So some backstory… at a young age I had problems walking and playing like normal kids. My kindergarten teacher pointed it out to my parents and they proceeded to take me to a bunch of doctors. I ended up needing leg braces and a back brace for a few years, eventually only needing them at night when I was around 11. Stopped wearing at night around 16.

Where the trouble came in is my parents correctly told me to stretch and stay active, which I did. When they referred to my infliction, they always called it my neuropathy. So in my mind I had neuropathy, and if I stretched and exercised I’d be good to go.

Now I always had muscle spasms but in college they started getting worse. Like a handful of times I was vomiting from the pain and needed to go to the hospital. I had to stop running for exercise because of stress fractures in my ankles. My parents were made aware of all of this. I started getting paranoid and anxious because I knew something was wrong, but looking back I had some real mental issues where I felt like I couldn’t go to anyone for help. A little into my first year working in industry and I’m having some back spasms, and after telling my mom she sends me a short text telling telling me I have Charcot Marie Toothe (CMT).

It turns out CMT is this disease where my peripheral nerves slowly degenerate, which causes the aforementioned neuropathy. It also causes my muscles to atrophy. There’s a good chance I’ll need assistance walking and I’m slowly losing more things that I enjoy doing (golf, softball, etc). Now I’m sure my childhood doctors mentioned CMT but during my older teenage years I was probably going to a doctor once a year tops and we always referred to it as my neuropathy at home, so I never realized that I had this disease. And to be honest my parents never made a big fuss over it, so I didn’t think it was a big deal. But if they had told me, there were a lot of things I could have done differently to maintain my body and mobility better.

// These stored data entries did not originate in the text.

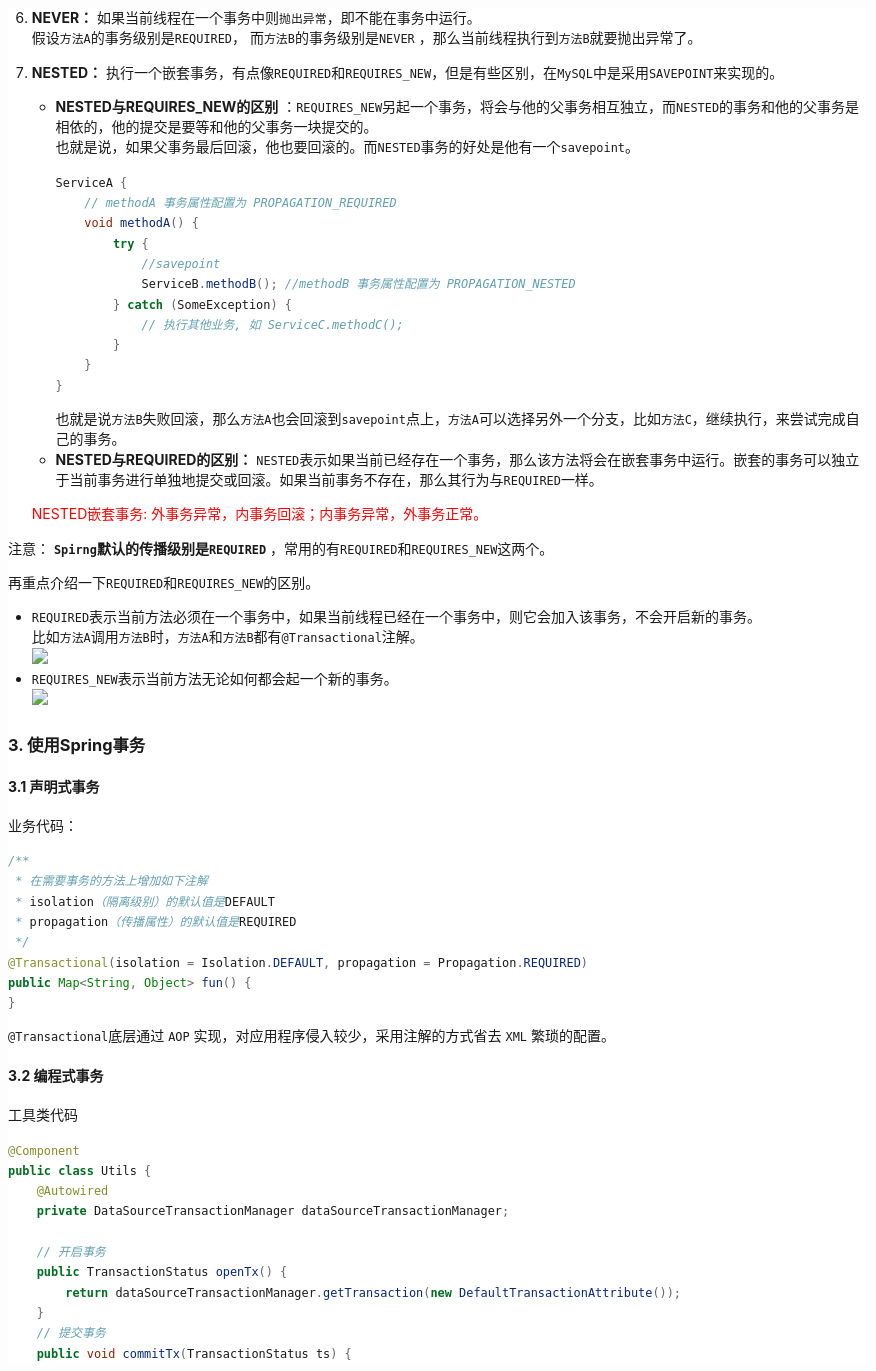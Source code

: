 6. **NEVER：** 如果当前线程在一个事务中则`抛出异常`，即不能在事务中运行。  
   假设`方法A`的事务级别是`REQUIRED`， 而`方法B`的事务级别是`NEVER` ，那么当前线程执行到`方法B`就要抛出异常了。

7. **NESTED：** 执行一个嵌套事务，有点像`REQUIRED`和`REQUIRES_NEW`，但是有些区别，在`MySQL`中是采用`SAVEPOINT`来实现的。
   - **NESTED与REQUIRES_NEW的区别** ：`REQUIRES_NEW`另起一个事务，将会与他的父事务相互独立，而`NESTED`的事务和他的父事务是相依的，他的提交是要等和他的父事务一块提交的。  
     也就是说，如果父事务最后回滚，他也要回滚的。而`NESTED`事务的好处是他有一个`savepoint`。
     ```java
     ServiceA {
         // methodA 事务属性配置为 PROPAGATION_REQUIRED
         void methodA() {
             try {
                 //savepoint
                 ServiceB.methodB(); //methodB 事务属性配置为 PROPAGATION_NESTED
             } catch (SomeException) {
                 // 执行其他业务, 如 ServiceC.methodC();
             }
         }
     }
     ```
     也就是说`方法B`失败回滚，那么`方法A`也会回滚到`savepoint`点上，`方法A`可以选择另外一个分支，比如`方法C`，继续执行，来尝试完成自己的事务。
   - **NESTED与REQUIRED的区别：** `NESTED`表示如果当前已经存在一个事务，那么该方法将会在嵌套事务中运行。嵌套的事务可以独立于当前事务进行单独地提交或回滚。如果当前事务不存在，那么其行为与`REQUIRED`一样。
   
   <font color="red">NESTED嵌套事务: 外事务异常，内事务回滚；内事务异常，外事务正常。</font>

注意： **`Spirng`默认的传播级别是`REQUIRED`** ，常用的有`REQUIRED`和`REQUIRES_NEW`这两个。

再重点介绍一下`REQUIRED`和`REQUIRES_NEW`的区别。
- `REQUIRED`表示当前方法必须在一个事务中，如果当前线程已经在一个事务中，则它会加入该事务，不会开启新的事务。  
  比如`方法A`调用`方法B`时，`方法A`和`方法B`都有`@Transactional`注解。  
  ![](https://cdn.jsdelivr.net/gh/XieRuhua/images/JavaLearning/Java相关/Spring/Spring事务原理解析/REQUIRED隔离级别图示.png)
- `REQUIRES_NEW`表示当前方法无论如何都会起一个新的事务。  
  ![](https://cdn.jsdelivr.net/gh/XieRuhua/images/JavaLearning/Java相关/Spring/Spring事务原理解析/REQUIRES_NEW隔离级别图示.png)

### 3. 使用Spring事务
#### 3.1 声明式事务
业务代码：
```java
/**
 * 在需要事务的方法上增加如下注解
 * isolation（隔离级别）的默认值是DEFAULT
 * propagation（传播属性）的默认值是REQUIRED
 */
@Transactional(isolation = Isolation.DEFAULT, propagation = Propagation.REQUIRED)
public Map<String, Object> fun() {
}
```
`@Transactional`底层通过 `AOP` 实现，对应用程序侵入较少，采用注解的方式省去 `XML` 繁琐的配置。

#### 3.2 编程式事务
工具类代码
```java
@Component
public class Utils {
    @Autowired
    private DataSourceTransactionManager dataSourceTransactionManager;

    // 开启事务
    public TransactionStatus openTx() {
        return dataSourceTransactionManager.getTransaction(new DefaultTransactionAttribute());
    }
    // 提交事务
    public void commitTx(TransactionStatus ts) {
```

I love my parents, but there’s a big feeling of betrayal here since they knew about the disease but seemingly did the barest of minimum to help me with it. I don’t know why they waited so long to tell me with just a text. Like it’s just an uncomfortable conversation they didn’t feel like having. Once a year or so my mom will ask how my feet are doing…. that’s about the extent we discuss it.

It took a couple of years to process all of this and now I’m see neurologists and specialist for the CMT as well as a therapist since the way things transpired has just really fucked with my head. My symptoms are getting worse and I’m terrified that because my own parents seemed uncomfortable talking about it that everyone I know will react the same way. The disease is progressive but extremely variable patient to patient.

The only person I’ve shared the parent stuff with was my therapist, honestly it would be a little comforting just to hear from a couple strangers that how they handled it was a little messed up. She agrees it’s a pretty big betrayal but I’m also paying for her so there’s still this part of me that thinks I’m making too big a deal about this. But I think these feelings are because my parents always brushed my inflictions aside as not being a huge deal. Not being told you are basically destined to lose your mobility in adulthood is a big deal right? This is truly an off my chest post because I’m too scared to talk about it with anyone I know. Thanks for reading this if you made it this far.